8. Complexity Analysis

The time complexity of the algorithm is O(∣N∣+∣E∣) for acyclic graphs, where |N| denotes the number of nodes and |E| represents the number of links in the graph.

The number of iterations in the main loop (labeled as step [1] in the algorithm) is determined by the number of root sets identified in the graph. Each iteration processes the nodes in the current root set. The complexity of steps [2] and [3] is proportional to the number of nodes in each root set. Since the total number of nodes across all root sets equals the number of nodes in the graph, the overall complexity of steps [1], [2], and [3] is O(∣N∣).
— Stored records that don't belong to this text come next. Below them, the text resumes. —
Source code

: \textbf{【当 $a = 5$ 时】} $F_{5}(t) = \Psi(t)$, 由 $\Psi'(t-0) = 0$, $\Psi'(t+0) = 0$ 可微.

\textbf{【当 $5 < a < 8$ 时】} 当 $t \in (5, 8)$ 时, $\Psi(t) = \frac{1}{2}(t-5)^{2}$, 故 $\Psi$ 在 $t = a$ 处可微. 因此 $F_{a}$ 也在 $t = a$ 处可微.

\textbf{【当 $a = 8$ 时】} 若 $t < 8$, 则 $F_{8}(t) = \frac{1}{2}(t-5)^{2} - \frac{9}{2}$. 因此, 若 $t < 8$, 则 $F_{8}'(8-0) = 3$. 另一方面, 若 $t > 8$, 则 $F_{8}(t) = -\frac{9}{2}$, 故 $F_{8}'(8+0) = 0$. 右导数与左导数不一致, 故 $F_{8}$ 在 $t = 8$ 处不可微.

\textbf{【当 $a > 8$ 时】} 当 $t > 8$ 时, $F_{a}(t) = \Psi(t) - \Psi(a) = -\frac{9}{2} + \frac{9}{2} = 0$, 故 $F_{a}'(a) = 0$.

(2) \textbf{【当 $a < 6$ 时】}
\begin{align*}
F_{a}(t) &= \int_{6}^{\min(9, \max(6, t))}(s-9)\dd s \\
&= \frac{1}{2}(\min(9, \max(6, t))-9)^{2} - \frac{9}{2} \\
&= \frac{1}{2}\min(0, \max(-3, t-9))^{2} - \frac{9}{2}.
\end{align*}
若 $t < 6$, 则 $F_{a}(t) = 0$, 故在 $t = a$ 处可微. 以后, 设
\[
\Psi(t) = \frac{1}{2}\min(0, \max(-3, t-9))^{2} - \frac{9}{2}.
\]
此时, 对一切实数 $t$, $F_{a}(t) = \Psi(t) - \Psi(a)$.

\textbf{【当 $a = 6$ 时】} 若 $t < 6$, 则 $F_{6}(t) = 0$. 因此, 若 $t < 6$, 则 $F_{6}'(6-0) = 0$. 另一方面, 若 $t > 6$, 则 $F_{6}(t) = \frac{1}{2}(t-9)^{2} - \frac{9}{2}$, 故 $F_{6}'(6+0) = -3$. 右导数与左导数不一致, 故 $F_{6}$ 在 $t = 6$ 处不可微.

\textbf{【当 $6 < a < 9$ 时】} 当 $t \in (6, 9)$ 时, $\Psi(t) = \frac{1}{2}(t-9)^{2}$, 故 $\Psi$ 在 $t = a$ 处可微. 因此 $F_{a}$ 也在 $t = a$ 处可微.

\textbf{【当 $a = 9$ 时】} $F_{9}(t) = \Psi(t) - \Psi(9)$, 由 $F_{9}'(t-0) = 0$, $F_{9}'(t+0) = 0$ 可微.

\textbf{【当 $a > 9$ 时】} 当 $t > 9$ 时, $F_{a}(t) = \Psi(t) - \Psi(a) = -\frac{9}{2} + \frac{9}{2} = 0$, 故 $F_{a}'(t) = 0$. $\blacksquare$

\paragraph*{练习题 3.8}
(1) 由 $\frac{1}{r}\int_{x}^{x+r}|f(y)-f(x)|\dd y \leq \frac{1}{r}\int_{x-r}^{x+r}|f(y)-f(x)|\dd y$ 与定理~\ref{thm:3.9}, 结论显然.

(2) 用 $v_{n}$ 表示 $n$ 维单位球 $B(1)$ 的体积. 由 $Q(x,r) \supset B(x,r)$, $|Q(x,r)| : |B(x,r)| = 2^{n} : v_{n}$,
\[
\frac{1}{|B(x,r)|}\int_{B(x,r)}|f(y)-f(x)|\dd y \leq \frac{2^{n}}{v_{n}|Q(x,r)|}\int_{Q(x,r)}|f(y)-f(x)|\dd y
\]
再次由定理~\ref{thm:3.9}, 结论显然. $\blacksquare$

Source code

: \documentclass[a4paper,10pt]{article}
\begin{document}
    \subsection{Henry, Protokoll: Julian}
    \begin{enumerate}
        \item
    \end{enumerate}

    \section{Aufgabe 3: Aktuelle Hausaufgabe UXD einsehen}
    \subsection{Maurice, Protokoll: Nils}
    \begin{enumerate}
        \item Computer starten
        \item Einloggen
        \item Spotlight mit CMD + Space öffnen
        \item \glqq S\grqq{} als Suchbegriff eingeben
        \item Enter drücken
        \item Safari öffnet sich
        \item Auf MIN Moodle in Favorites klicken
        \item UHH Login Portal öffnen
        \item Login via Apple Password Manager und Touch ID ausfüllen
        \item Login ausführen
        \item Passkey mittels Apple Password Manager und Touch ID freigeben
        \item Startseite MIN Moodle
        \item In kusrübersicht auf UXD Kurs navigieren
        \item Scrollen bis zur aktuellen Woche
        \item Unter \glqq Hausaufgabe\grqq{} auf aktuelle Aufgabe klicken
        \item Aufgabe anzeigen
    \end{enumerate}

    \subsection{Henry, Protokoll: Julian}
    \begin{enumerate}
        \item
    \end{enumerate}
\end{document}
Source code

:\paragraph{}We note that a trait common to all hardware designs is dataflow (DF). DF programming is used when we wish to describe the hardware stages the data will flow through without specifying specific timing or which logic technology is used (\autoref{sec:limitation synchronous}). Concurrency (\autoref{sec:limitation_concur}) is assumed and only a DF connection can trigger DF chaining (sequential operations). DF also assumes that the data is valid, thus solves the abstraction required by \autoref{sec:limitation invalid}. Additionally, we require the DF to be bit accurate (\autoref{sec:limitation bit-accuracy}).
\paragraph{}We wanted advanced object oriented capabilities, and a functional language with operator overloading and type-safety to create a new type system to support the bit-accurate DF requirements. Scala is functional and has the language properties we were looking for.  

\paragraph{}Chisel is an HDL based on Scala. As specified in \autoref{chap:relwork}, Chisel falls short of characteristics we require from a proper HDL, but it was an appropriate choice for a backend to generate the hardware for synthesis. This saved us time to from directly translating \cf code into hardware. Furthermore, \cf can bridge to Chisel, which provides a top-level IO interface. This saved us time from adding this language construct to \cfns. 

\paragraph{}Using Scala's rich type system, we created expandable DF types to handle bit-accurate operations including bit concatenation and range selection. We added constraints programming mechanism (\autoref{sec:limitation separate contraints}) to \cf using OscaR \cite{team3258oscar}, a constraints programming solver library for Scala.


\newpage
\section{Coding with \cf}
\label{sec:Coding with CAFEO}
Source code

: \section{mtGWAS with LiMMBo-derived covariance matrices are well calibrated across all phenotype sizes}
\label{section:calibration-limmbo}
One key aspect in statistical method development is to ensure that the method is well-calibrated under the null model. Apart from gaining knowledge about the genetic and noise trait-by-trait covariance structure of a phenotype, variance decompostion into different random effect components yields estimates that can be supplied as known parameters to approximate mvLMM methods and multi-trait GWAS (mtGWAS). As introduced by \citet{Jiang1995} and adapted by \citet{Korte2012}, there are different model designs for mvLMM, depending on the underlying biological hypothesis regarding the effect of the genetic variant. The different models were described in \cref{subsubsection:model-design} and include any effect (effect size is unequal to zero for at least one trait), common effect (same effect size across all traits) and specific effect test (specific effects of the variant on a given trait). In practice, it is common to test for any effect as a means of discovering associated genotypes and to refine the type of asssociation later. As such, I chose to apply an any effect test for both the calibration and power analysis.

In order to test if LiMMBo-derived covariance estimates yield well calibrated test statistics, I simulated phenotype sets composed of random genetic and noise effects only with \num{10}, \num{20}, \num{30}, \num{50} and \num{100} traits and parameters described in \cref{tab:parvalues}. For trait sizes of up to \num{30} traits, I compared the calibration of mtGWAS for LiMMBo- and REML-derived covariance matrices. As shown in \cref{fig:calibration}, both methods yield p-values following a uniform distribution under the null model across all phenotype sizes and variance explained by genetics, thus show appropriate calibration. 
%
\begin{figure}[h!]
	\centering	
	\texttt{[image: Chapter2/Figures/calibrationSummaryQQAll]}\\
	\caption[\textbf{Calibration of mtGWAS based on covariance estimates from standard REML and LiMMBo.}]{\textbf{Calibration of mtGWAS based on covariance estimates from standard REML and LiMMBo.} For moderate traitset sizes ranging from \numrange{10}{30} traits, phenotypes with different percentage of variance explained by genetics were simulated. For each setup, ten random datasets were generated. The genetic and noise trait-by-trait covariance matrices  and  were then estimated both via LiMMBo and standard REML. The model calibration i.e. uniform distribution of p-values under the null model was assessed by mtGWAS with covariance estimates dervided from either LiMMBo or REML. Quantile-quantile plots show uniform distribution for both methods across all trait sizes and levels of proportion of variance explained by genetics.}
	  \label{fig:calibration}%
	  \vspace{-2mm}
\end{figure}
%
The complexity of step [4], which processes the dependencies of each root node, is dependent on the number of links in the graph. Since each link is considered once during the process, the time complexity for step [4] is O(∣E∣).

Therefore, the overall time complexity of the algorithm is O(∣N∣+∣E∣).

In terms of space complexity, the algorithm requires O(∣N∣) space to store the arrays (incomings, rooted, current_root_set, next_root_set) for each node. Additionally, an array of lists, dependents, is used to store the dependency relationships, requiring O(∣E∣) space. Thus, the total space complexity is O(∣N∣+∣E∣).

9. Benchmark

See Benchmarks for running the benchmarks to get the data.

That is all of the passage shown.